● RECORDS FOR THIS TASK
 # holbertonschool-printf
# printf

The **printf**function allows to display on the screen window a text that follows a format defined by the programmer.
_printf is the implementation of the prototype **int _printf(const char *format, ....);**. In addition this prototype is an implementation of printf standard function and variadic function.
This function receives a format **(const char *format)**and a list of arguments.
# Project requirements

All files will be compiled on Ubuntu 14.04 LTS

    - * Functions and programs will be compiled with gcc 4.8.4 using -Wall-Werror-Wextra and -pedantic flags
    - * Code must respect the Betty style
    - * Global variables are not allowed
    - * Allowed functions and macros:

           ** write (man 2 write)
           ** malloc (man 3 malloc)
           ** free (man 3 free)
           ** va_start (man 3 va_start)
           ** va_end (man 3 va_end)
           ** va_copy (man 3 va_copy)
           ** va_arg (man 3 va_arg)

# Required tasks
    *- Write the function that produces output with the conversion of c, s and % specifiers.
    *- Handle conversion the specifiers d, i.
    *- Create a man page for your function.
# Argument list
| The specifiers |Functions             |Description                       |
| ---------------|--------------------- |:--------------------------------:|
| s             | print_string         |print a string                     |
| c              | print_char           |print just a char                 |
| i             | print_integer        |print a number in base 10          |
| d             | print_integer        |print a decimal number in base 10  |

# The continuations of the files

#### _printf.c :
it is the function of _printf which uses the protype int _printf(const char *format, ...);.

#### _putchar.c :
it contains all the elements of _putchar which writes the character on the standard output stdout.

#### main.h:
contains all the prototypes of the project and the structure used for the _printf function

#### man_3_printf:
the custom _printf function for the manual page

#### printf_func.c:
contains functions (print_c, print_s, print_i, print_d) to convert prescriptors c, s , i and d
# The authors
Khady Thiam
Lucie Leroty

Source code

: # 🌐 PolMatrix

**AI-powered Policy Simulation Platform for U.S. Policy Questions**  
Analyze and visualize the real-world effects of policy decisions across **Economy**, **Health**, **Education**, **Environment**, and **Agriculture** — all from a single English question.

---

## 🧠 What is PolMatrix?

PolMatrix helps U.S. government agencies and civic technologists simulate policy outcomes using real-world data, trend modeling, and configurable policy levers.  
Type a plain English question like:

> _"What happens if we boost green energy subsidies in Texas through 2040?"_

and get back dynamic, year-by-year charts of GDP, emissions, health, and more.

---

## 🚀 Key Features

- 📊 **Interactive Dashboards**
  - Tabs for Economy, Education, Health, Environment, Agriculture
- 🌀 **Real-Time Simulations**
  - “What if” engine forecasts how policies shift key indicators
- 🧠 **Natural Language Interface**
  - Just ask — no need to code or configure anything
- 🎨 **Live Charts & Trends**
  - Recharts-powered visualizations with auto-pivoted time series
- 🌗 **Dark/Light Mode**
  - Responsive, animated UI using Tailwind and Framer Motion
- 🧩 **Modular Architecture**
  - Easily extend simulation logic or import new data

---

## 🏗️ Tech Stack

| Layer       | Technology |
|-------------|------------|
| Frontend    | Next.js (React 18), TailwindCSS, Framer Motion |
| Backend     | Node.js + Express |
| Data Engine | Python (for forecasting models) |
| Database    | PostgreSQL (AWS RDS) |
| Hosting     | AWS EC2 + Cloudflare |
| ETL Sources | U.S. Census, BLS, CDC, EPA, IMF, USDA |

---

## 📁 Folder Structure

● TASK ITEM
Transcribe the records above from the line holding "(man 3 va_copy)" down to the line holding "a decimal number", inclusive, without adding anything.

● FINISHED EXERCISE
           ** va_copy (man 3 va_copy)
           ** va_arg (man 3 va_arg)

# Required tasks
    *- Write the function that produces output with the conversion of c, s and % specifiers.
    *- Handle conversion the specifiers d, i.
    *- Create a man page for your function.
# Argument list
| The specifiers |Functions             |Description                       |
| ---------------|--------------------- |:--------------------------------:|
| s             | print_string         |print a string                     |
| c              | print_char           |print just a char                 |
| i             | print_integer        |print a number in base 10          |
| d             | print_integer        |print a decimal number in base 10  |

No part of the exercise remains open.